Giving a summary of his attempts to engage his superiors about his concerns, Zollner said he sent emails to institutional accounts in May, August, September, and October of 2022, voicing his concerns, but never got a response.
Zollner said he finally requested a meeting with Pope Francis and met the pope on Jan. 12 of this year to explain his concerns and to offer his resignation from the commission.
“The Holy Father listened to my concerns, he showed understanding, and he accepted my request to resign,” he said, saying that in March got a letter of confirmation signed by Vatican Secretary of State Cardinal Pietro Parolin.
After this, Zollner said he was contacted by O’Malley on March 27, two days before his resignation was formally announced, proposing that they release a joint statement. Zollner said he agreed, as long as his concerns were included as a reason for his decision to step down.
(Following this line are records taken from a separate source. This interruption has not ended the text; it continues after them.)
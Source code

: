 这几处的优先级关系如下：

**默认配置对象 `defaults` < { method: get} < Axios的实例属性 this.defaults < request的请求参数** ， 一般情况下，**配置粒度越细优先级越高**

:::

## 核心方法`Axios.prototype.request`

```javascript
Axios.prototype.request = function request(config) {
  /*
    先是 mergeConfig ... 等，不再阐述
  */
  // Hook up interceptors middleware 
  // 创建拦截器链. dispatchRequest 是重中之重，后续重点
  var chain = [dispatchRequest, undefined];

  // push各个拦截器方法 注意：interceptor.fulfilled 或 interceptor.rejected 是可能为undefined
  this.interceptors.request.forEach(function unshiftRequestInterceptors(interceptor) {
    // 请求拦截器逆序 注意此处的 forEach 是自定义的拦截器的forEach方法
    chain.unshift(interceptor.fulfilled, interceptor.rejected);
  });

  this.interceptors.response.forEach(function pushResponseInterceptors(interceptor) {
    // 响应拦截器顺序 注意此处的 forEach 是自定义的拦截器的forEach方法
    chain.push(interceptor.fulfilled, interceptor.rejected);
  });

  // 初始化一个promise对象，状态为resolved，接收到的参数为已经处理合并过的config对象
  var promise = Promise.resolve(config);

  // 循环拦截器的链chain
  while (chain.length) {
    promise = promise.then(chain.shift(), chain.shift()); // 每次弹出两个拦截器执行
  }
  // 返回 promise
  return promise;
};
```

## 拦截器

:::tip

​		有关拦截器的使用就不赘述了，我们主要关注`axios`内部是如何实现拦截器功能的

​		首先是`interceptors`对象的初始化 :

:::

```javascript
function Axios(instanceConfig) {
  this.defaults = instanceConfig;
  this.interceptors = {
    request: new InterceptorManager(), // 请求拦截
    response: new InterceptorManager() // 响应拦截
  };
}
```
The next day, Zollner said he received a draft statement thanking him for his work, with a second page containing his concerns, but it was written with “roses and flowers,” downplaying the problems he cited.
Zollner said he wanted to modify the draft and was told they had another week or so to finalize the statement. However, the next day, March 29, the commission published only the first part of the statement, which did not say anything about his concerns.
“I didn’t refuse to do a joint statement, but we needed to define how. Then, seeing that the first news publishing this statement said I was too busy, that this was the main reason for leaving the commission, I couldn’t let it stay like this, because that’s not what it was,” he said.
Zollner reiterated that he supports the commission, and that his intention was never to impact or impede the commission’s work.
“How could I? I have been on it for nine years and we have gone through a lot together,” he said, but insisted that responsibility, transparency, and compliance “are signposts that the church has given itself. We need to strive more and more to really live up to that, and if there is one body in the church that needs to be exemplary in this, I think it needs to be the commission.”
He praised Pope Francis’s commitment to the issue of safeguarding and said the pope is “an absolute example of how the church should be” when it comes to listening and welcoming victim-survivors.
“Beyond the rules, beyond the institutions, beyond the guidelines, the Church must deal with people and must listen and not run away and defend itself as a first reaction,” he said, saying many people, himself included, “don’t understand why it is so difficult to sit at the table and listen, without answering, but being with people and their wounds.”
“When they tell me, you are the first person that has listened to me, it causes me great pain,” he said, saying it is everyone’s task to listen to victims, including laypeople, not just bishops and clergy.
“Many victims inside the church no longer expect anything, they’ve closed off to the church…but there are others, less visible, less public, who want to meet, just once, a human face in the church. For me this is the greatest pain, they often don’t find it,” he said.